→ **Aim of the task**
This exercise calls for an exact copy of the listing below.
____
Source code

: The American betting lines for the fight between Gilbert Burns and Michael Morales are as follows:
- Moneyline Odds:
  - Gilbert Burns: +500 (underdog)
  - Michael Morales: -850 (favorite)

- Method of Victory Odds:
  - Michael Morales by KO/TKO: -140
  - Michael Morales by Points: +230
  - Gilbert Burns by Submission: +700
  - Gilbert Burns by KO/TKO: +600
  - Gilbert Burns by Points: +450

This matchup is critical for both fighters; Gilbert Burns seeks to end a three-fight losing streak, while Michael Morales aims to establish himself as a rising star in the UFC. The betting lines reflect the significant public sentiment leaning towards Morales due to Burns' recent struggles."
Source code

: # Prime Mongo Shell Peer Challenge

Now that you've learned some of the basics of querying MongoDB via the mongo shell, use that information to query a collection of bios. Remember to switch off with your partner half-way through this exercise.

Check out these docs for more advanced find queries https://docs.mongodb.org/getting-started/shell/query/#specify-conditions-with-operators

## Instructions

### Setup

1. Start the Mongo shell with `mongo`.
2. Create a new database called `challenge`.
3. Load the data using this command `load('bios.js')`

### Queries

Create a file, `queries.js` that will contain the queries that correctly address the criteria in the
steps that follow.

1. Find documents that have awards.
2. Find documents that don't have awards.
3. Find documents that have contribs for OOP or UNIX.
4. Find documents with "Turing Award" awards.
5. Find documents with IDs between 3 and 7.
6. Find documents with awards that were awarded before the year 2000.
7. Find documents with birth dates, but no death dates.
____
→ **Written response**
Source code

: The American betting lines for the fight between Gilbert Burns and Michael Morales are as follows:
- Moneyline Odds:
  - Gilbert Burns: +500 (underdog)
  - Michael Morales: -850 (favorite)

- Method of Victory Odds:
  - Michael Morales by KO/TKO: -140
  - Michael Morales by Points: +230
  - Gilbert Burns by Submission: +700
  - Gilbert Burns by KO/TKO: +600
  - Gilbert Burns by Points: +450

This matchup is critical for both fighters; Gilbert Burns seeks to end a three-fight losing streak, while Michael Morales aims to establish himself as a rising star in the UFC. The betting lines reflect the significant public sentiment leaning towards Morales due to Burns' recent struggles."
Source code

: # Prime Mongo Shell Peer Challenge

Now that you've learned some of the basics of querying MongoDB via the mongo shell, use that information to query a collection of bios. Remember to switch off with your partner half-way through this exercise.

Check out these docs for more advanced find queries https://docs.mongodb.org/getting-started/shell/query/#specify-conditions-with-operators

## Instructions

### Setup

1. Start the Mongo shell with `mongo`.
2. Create a new database called `challenge`.
3. Load the data using this command `load('bios.js')`

### Queries

Create a file, `queries.js` that will contain the queries that correctly address the criteria in the
steps that follow.

1. Find documents that have awards.
2. Find documents that don't have awards.
3. Find documents that have contribs for OOP or UNIX.
4. Find documents with "Turing Award" awards.
5. Find documents with IDs between 3 and 7.
6. Find documents with awards that were awarded before the year 2000.
7. Find documents with birth dates, but no death dates.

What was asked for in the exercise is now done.